Garner Retirees to the Rescue; Making Masks Makes a Difference in Local COVID-19 Battle
“We are just using what technology skills that we know how to do to meet the need. We’re all stuck at home with nothing to do. It kind of adds a little power to what we can do in our retirement,” said Nancy Cope, a retired educator. “We do not sell them, and we do not have any for sale. Our focus is healthcare and frontline workers like the police and the fire department.”
BY MARGARET DAMGHANI
An unexpected endeavor started in mid-March with an email sent to the students of a sewing class at Saint Andrews United Methodist Church looking for anyone interested in fulfilling a request for homemade cloth masks needed by a medical center in Elizabeth City.

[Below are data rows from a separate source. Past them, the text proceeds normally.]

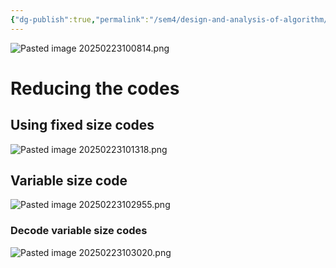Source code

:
 ```yaml
---
{"dg-publish":true,"permalink":"/sem4/design-and-analysis-of-algorithm/huffman-coding/","created":"2025-02-23T10:04:23.234+05:30","updated":"2025-02-23T11:12:07.455+05:30"}
---
```


![Pasted image 20250223100814.png](/img/user/Attachments/Pasted%20image%2020250223100814.png)

# Reducing the codes

## Using fixed size codes

![Pasted image 20250223101318.png](/img/user/Attachments/Pasted%20image%2020250223101318.png)

## Variable size code

![Pasted image 20250223102955.png](/img/user/Attachments/Pasted%20image%2020250223102955.png)

### Decode variable size codes

![Pasted image 20250223103020.png](/img/user/Attachments/Pasted%20image%2020250223103020.png)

In the weeks since then, an impromptu team of about 20 people, mostly residents of the Village at Aversboro retirement community, have contributed to the production and delivery of 721 masks to organizations near and far. After that first email and the accompanying pattern, the idea to create masks was put out through the Village’s messenger service.
“We are just using what technology skills that we know how to do to meet the need. We’re all stuck at home with nothing to do. It kind of adds a little power to what we can do in our retirement,” said Nancy Cope, a retired educator. “We do not sell them, and we do not have any for sale. Our focus is healthcare and frontline workers like the police and the fire department.”
It kind of adds a little power to what we can do in our retirement.”
- Nancy Cope
There are at least six sewers making two different types of masks, along with pattern cutters, a quality control person to snip the threads and insert filters, others help to prepare coffee filters to improve the masks efficacy, a courier, and those that donated materials all contributing to the team of people that have now been working at it for nearly a month.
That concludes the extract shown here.